Personal information
- Full name: Marc Vallhonesta Carreras
- Date of birth: 3 December 1986 (age 38)
- Place of birth: Sils, Catalonia
- Height: 1.88 m (6 ft 2 in)
- Position(s): Centre back

Youth career
- 1990–1998: Sils
- 1998–2000: Buenos Aires
- 2000–2002: Vilobí
- 2002–2005: Girona

Senior career*
- Years: Team / Apps / (Gls)
- 2005: Girona / 1 / (0)
- 2005–2006: FE Figueres
- 2006–2008: Banyoles
- 2008–2009: Cassà / 30 / (0)
- 2009–2015: Llagostera / 140 / (1)
- 2015–2016: Olot / 20 / (2)
- 2016–2018: Peralada / 52 / (2)
- 2018–2019: CE Besalú / 20 / (2)

= Marc Vallhonesta =

Catalan footballer

Marc Vallhonesta Carreras (born 3 December 1986), commonly known as Vallho, is a Spanish former professional footballer who played as a central defender.

==Club career==
Born in Sils, Girona, Catalonia, Vallho graduated from local Girona FC's youth system, and made his senior debut on 24 April 2005, starting in a 0–1 home loss against CA Osasuna B in the Segunda División B. He later appeared for lower league clubs in his native region.

In the 2009 summer, Vallho moved to UE Llagostera, freshly promoted to the Tercera División.
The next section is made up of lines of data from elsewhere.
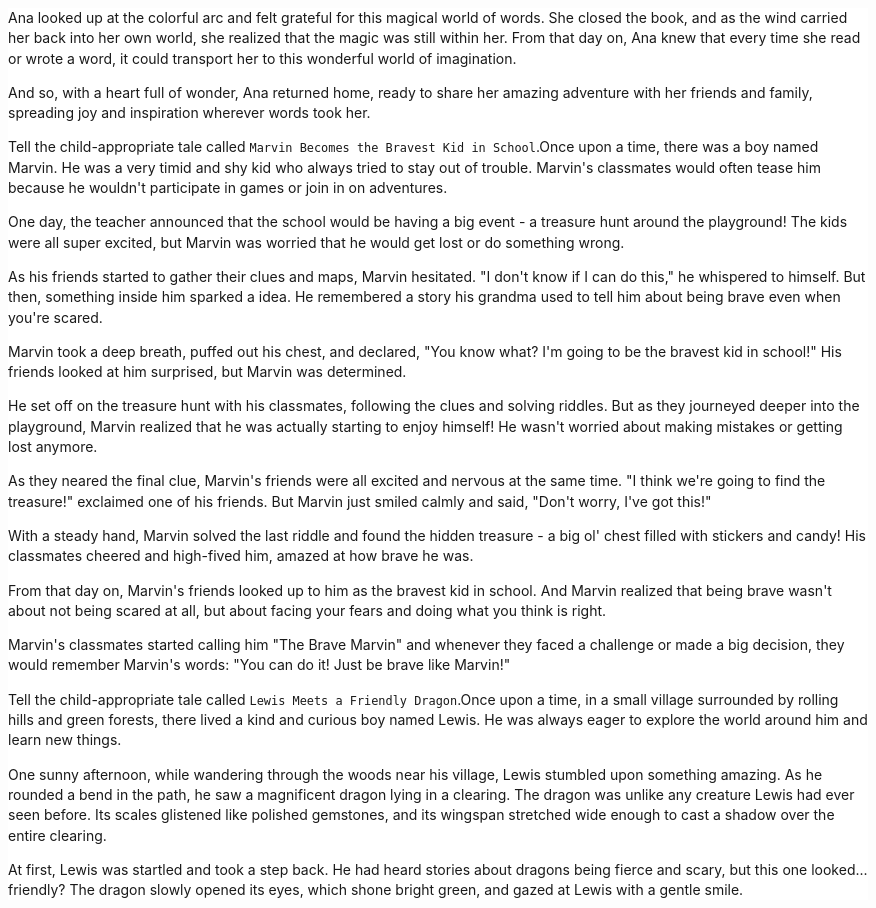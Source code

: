 Ana looked up at the colorful arc and felt grateful for this magical world of words. She closed the book, and as the wind carried her back into her own world, she realized that the magic was still within her. From that day on, Ana knew that every time she read or wrote a word, it could transport her to this wonderful world of imagination.

And so, with a heart full of wonder, Ana returned home, ready to share her amazing adventure with her friends and family, spreading joy and inspiration wherever words took her.<end>

Tell the child-appropriate tale called `Marvin Becomes the Bravest Kid in School`.<start>Once upon a time, there was a boy named Marvin. He was a very timid and shy kid who always tried to stay out of trouble. Marvin's classmates would often tease him because he wouldn't participate in games or join in on adventures.

One day, the teacher announced that the school would be having a big event - a treasure hunt around the playground! The kids were all super excited, but Marvin was worried that he would get lost or do something wrong.

As his friends started to gather their clues and maps, Marvin hesitated. "I don't know if I can do this," he whispered to himself. But then, something inside him sparked a idea. He remembered a story his grandma used to tell him about being brave even when you're scared.

Marvin took a deep breath, puffed out his chest, and declared, "You know what? I'm going to be the bravest kid in school!" His friends looked at him surprised, but Marvin was determined.

He set off on the treasure hunt with his classmates, following the clues and solving riddles. But as they journeyed deeper into the playground, Marvin realized that he was actually starting to enjoy himself! He wasn't worried about making mistakes or getting lost anymore.

As they neared the final clue, Marvin's friends were all excited and nervous at the same time. "I think we're going to find the treasure!" exclaimed one of his friends. But Marvin just smiled calmly and said, "Don't worry, I've got this!"

With a steady hand, Marvin solved the last riddle and found the hidden treasure - a big ol' chest filled with stickers and candy! His classmates cheered and high-fived him, amazed at how brave he was.

From that day on, Marvin's friends looked up to him as the bravest kid in school. And Marvin realized that being brave wasn't about not being scared at all, but about facing your fears and doing what you think is right.

Marvin's classmates started calling him "The Brave Marvin" and whenever they faced a challenge or made a big decision, they would remember Marvin's words: "You can do it! Just be brave like Marvin!"<end>

Tell the child-appropriate tale called `Lewis Meets a Friendly Dragon`.<start>Once upon a time, in a small village surrounded by rolling hills and green forests, there lived a kind and curious boy named Lewis. He was always eager to explore the world around him and learn new things.

One sunny afternoon, while wandering through the woods near his village, Lewis stumbled upon something amazing. As he rounded a bend in the path, he saw a magnificent dragon lying in a clearing. The dragon was unlike any creature Lewis had ever seen before. Its scales glistened like polished gemstones, and its wingspan stretched wide enough to cast a shadow over the entire clearing.

At first, Lewis was startled and took a step back. He had heard stories about dragons being fierce and scary, but this one looked... friendly? The dragon slowly opened its eyes, which shone bright green, and gazed at Lewis with a gentle smile.
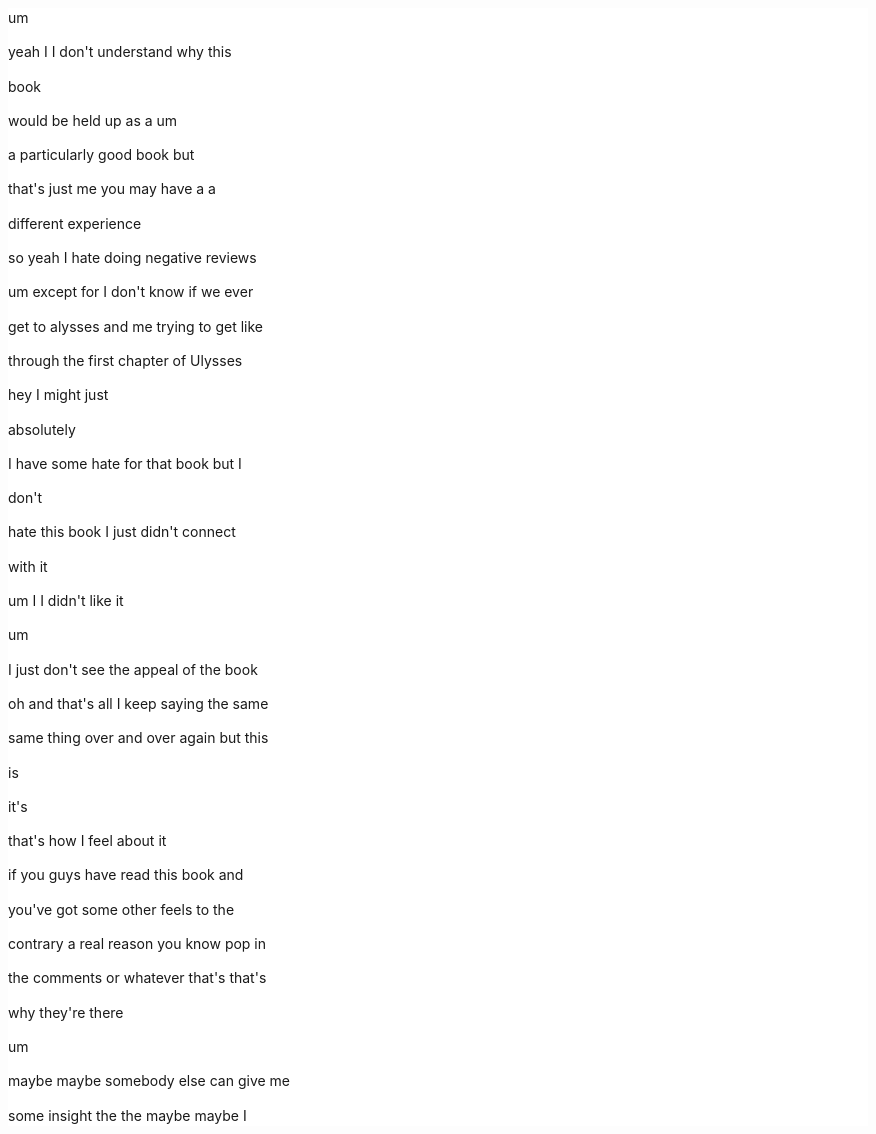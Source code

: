 um

yeah I I don&#39;t understand why this

book

would be held up as a um

a particularly good book but

that&#39;s just me you may have a a

different experience

so yeah I hate doing negative reviews

um except for I don&#39;t know if we ever

get to alysses and me trying to get like

through the first chapter of Ulysses

hey I might just

absolutely

I have some hate for that book but I

don&#39;t

hate this book I just didn&#39;t connect

with it

um I I didn&#39;t like it

um

I just don&#39;t see the appeal of the book

oh and that&#39;s all I keep saying the same

same thing over and over again but this

is

it&#39;s

that&#39;s how I feel about it

if you guys have read this book and

you&#39;ve got some other feels to the

contrary a real reason you know pop in

the comments or whatever that&#39;s that&#39;s

why they&#39;re there

um

maybe maybe somebody else can give me

some insight the the maybe maybe I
In 2011, after the club's promotion to the Segunda B, he renewed his link and remained as a starter during the following campaigns.

Vallho appeared in 41 matches during the 2013–14 season, as the Unió were promoted to the Segunda División for the first time ever. He made his debut as a professional on 23 August 2014, aged 27, starting in a 0–2 away loss against UD Las Palmas.

On 9 July 2015, Vallho rescinded his contract with the Blanquivermells.